Why have the camps in this movement not put forth intellectual figureheads with aims, not of simple one-upmanship, proving a point, or political promotion, but rather sitting down and genuinely finding an additive compromise on the way forward?
This absence of public goal-driven discussion, free of name-calling, vague social justice terminology, and personal political agendas, leaves a general public that is too afraid / ignorant / apathetic to engage on these topics. This leads to the inevitable result that the radical ideologues are left to fill up all remaining intellectual real estate. In doing so, their voices are assumed to convey the only possible stances on this matter. All that’s left for your every-man to do is share viral posts on social media and hope that whomever the last man holding the much passed buck is, is one that can make a rational decision.
In light of all of this, a most unsettling possibility lingers. We may be faced with a movement that does not wish to analyse the facts in a cold and clinical manner, for fear of what may be revealed.
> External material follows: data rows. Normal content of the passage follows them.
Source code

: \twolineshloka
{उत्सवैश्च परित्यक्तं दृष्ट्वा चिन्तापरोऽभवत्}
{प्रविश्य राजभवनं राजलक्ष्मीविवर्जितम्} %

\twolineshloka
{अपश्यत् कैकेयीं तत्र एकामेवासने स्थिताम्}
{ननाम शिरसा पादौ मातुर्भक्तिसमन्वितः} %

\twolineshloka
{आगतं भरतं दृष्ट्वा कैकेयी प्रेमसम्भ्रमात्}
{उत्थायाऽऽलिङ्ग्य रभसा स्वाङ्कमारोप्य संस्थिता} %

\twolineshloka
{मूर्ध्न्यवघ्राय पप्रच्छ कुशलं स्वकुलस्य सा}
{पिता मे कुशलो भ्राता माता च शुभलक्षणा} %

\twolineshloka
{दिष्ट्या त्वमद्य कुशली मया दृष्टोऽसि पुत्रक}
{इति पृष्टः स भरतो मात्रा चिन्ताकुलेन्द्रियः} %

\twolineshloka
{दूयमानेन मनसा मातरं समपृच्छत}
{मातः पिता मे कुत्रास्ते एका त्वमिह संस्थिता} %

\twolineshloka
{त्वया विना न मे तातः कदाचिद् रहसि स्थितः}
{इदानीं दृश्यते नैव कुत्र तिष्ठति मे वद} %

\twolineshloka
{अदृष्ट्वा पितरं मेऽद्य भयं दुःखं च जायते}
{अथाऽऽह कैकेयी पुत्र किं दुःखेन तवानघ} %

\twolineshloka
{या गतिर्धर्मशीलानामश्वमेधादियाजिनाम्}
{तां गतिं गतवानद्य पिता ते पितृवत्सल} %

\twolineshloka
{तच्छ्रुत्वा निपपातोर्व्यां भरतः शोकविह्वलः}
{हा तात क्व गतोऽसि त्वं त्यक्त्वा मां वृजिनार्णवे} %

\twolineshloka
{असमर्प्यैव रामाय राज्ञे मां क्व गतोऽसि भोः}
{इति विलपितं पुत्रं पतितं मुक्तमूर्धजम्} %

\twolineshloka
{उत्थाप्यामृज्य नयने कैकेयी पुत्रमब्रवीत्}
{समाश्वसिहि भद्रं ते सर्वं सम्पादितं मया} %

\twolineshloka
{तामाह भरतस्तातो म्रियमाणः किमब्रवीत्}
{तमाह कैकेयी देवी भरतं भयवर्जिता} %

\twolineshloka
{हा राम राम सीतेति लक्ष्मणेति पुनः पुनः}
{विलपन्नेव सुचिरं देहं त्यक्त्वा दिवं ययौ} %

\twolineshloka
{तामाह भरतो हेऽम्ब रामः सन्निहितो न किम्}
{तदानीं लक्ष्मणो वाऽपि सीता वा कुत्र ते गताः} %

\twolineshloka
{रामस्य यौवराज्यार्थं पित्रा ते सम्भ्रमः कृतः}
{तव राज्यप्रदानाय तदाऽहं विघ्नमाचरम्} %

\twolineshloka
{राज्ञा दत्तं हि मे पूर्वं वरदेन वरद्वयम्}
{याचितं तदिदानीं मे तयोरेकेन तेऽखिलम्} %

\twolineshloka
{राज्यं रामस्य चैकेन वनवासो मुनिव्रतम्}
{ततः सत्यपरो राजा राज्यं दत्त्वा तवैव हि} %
There is a drive and urgency to unfettered emotion that plays well into the country’s political theatre, and the popular media are all too happy to clap along. I can only hope that they prove me wrong, and in the interest of a truly better future for the disadvantaged demographics they wish to represent, the conversation around this topic becomes much more inclusive and intellectual.
Petrie Jansen van Vuuren is a medical student at the University of the Witwatersrand, with a postgraduate background in neuroscience research. When not studying the biological sciences he can usually be found flirting with political theory and philosophy.